-- Excerpted records follows --
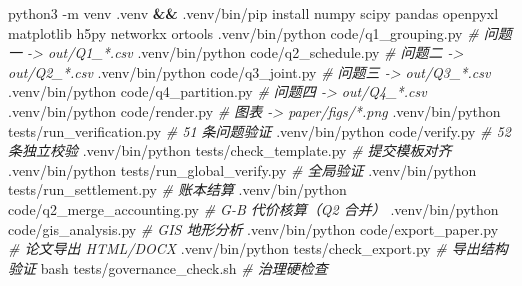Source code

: \documentclass[
  10.5pt,
]{article}
\newenvironment{Shaded}{}{}
\newcommand{\AttributeTok}[1]{\textcolor[rgb]{0.49,0.56,0.16}{#1}}
\newcommand{\CommentTok}[1]{\textcolor[rgb]{0.38,0.63,0.69}{\textit{#1}}}
\newcommand{\ExtensionTok}[1]{#1}
\newcommand{\FunctionTok}[1]{\textcolor[rgb]{0.02,0.16,0.49}{#1}}
\newcommand{\KeywordTok}[1]{\textcolor[rgb]{0.00,0.44,0.13}{\textbf{#1}}}
\newcommand{\NormalTok}[1]{#1}
\begin{document}
\begin{Shaded}
\begin{Highlighting}[]
\ExtensionTok{python3} \AttributeTok{{-}m}\NormalTok{ venv .venv }\KeywordTok{\&\&} \ExtensionTok{.venv/bin/pip}\NormalTok{ install numpy scipy pandas openpyxl matplotlib h5py networkx ortools}
\ExtensionTok{.venv/bin/python}\NormalTok{ code/q1\_grouping.py      }\CommentTok{\# 问题一 {-}\textgreater{} out/Q1\_*.csv}
\ExtensionTok{.venv/bin/python}\NormalTok{ code/q2\_schedule.py      }\CommentTok{\# 问题二 {-}\textgreater{} out/Q2\_*.csv}
\ExtensionTok{.venv/bin/python}\NormalTok{ code/q3\_joint.py         }\CommentTok{\# 问题三 {-}\textgreater{} out/Q3\_*.csv}
\ExtensionTok{.venv/bin/python}\NormalTok{ code/q4\_partition.py     }\CommentTok{\# 问题四 {-}\textgreater{} out/Q4\_*.csv}
\ExtensionTok{.venv/bin/python}\NormalTok{ code/render.py           }\CommentTok{\# 图表 {-}\textgreater{} paper/figs/*.png}
\ExtensionTok{.venv/bin/python}\NormalTok{ tests/run\_verification.py    }\CommentTok{\# 51 条问题验证}
\ExtensionTok{.venv/bin/python}\NormalTok{ code/verify.py               }\CommentTok{\# 52 条独立校验}
\ExtensionTok{.venv/bin/python}\NormalTok{ tests/check\_template.py      }\CommentTok{\# 提交模板对齐}
\ExtensionTok{.venv/bin/python}\NormalTok{ tests/run\_global\_verify.py   }\CommentTok{\# 全局验证}
\ExtensionTok{.venv/bin/python}\NormalTok{ tests/run\_settlement.py      }\CommentTok{\# 账本结算}
\ExtensionTok{.venv/bin/python}\NormalTok{ code/q2\_merge\_accounting.py  }\CommentTok{\# G{-}B 代价核算（Q2 合并）}
\ExtensionTok{.venv/bin/python}\NormalTok{ code/gis\_analysis.py         }\CommentTok{\# GIS 地形分析}
\ExtensionTok{.venv/bin/python}\NormalTok{ code/export\_paper.py         }\CommentTok{\# 论文导出 HTML/DOCX}
\ExtensionTok{.venv/bin/python}\NormalTok{ tests/check\_export.py        }\CommentTok{\# 导出结构验证}
\FunctionTok{bash}\NormalTok{ tests/governance\_check.sh                }\CommentTok{\# 治理硬检查}
\end{Highlighting}
\end{Shaded}
\end{document}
-- Excerpted records concluded --
> [Exercise description] None of the pictures should be carried over when the data above is transcribed exactly.

> [Finished task]
Source code

: \documentclass[
  10.5pt,
]{article}
\newenvironment{Shaded}{}{}
\newcommand{\AttributeTok}[1]{\textcolor[rgb]{0.49,0.56,0.16}{#1}}
\newcommand{\CommentTok}[1]{\textcolor[rgb]{0.38,0.63,0.69}{\textit{#1}}}
\newcommand{\ExtensionTok}[1]{#1}
\newcommand{\FunctionTok}[1]{\textcolor[rgb]{0.02,0.16,0.49}{#1}}
\newcommand{\KeywordTok}[1]{\textcolor[rgb]{0.00,0.44,0.13}{\textbf{#1}}}
\newcommand{\NormalTok}[1]{#1}
\begin{document}
\begin{Shaded}
\begin{Highlighting}[]
\ExtensionTok{python3} \AttributeTok{{-}m}\NormalTok{ venv .venv }\KeywordTok{\&\&} \ExtensionTok{.venv/bin/pip}\NormalTok{ install numpy scipy pandas openpyxl matplotlib h5py networkx ortools}
\ExtensionTok{.venv/bin/python}\NormalTok{ code/q1\_grouping.py      }\CommentTok{\# 问题一 {-}\textgreater{} out/Q1\_*.csv}
\ExtensionTok{.venv/bin/python}\NormalTok{ code/q2\_schedule.py      }\CommentTok{\# 问题二 {-}\textgreater{} out/Q2\_*.csv}
\ExtensionTok{.venv/bin/python}\NormalTok{ code/q3\_joint.py         }\CommentTok{\# 问题三 {-}\textgreater{} out/Q3\_*.csv}
\ExtensionTok{.venv/bin/python}\NormalTok{ code/q4\_partition.py     }\CommentTok{\# 问题四 {-}\textgreater{} out/Q4\_*.csv}
\ExtensionTok{.venv/bin/python}\NormalTok{ code/render.py           }\CommentTok{\# 图表 {-}\textgreater{} paper/figs/*.png}
\ExtensionTok{.venv/bin/python}\NormalTok{ tests/run\_verification.py    }\CommentTok{\# 51 条问题验证}
\ExtensionTok{.venv/bin/python}\NormalTok{ code/verify.py               }\CommentTok{\# 52 条独立校验}
\ExtensionTok{.venv/bin/python}\NormalTok{ tests/check\_template.py      }\CommentTok{\# 提交模板对齐}
\ExtensionTok{.venv/bin/python}\NormalTok{ tests/run\_global\_verify.py   }\CommentTok{\# 全局验证}
\ExtensionTok{.venv/bin/python}\NormalTok{ tests/run\_settlement.py      }\CommentTok{\# 账本结算}
\ExtensionTok{.venv/bin/python}\NormalTok{ code/q2\_merge\_accounting.py  }\CommentTok{\# G{-}B 代价核算（Q2 合并）}
\ExtensionTok{.venv/bin/python}\NormalTok{ code/gis\_analysis.py         }\CommentTok{\# GIS 地形分析}
\ExtensionTok{.venv/bin/python}\NormalTok{ code/export\_paper.py         }\CommentTok{\# 论文导出 HTML/DOCX}
\ExtensionTok{.venv/bin/python}\NormalTok{ tests/check\_export.py        }\CommentTok{\# 导出结构验证}
\FunctionTok{bash}\NormalTok{ tests/governance\_check.sh                }\CommentTok{\# 治理硬检查}
\end{Highlighting}
\end{Shaded}
\end{document}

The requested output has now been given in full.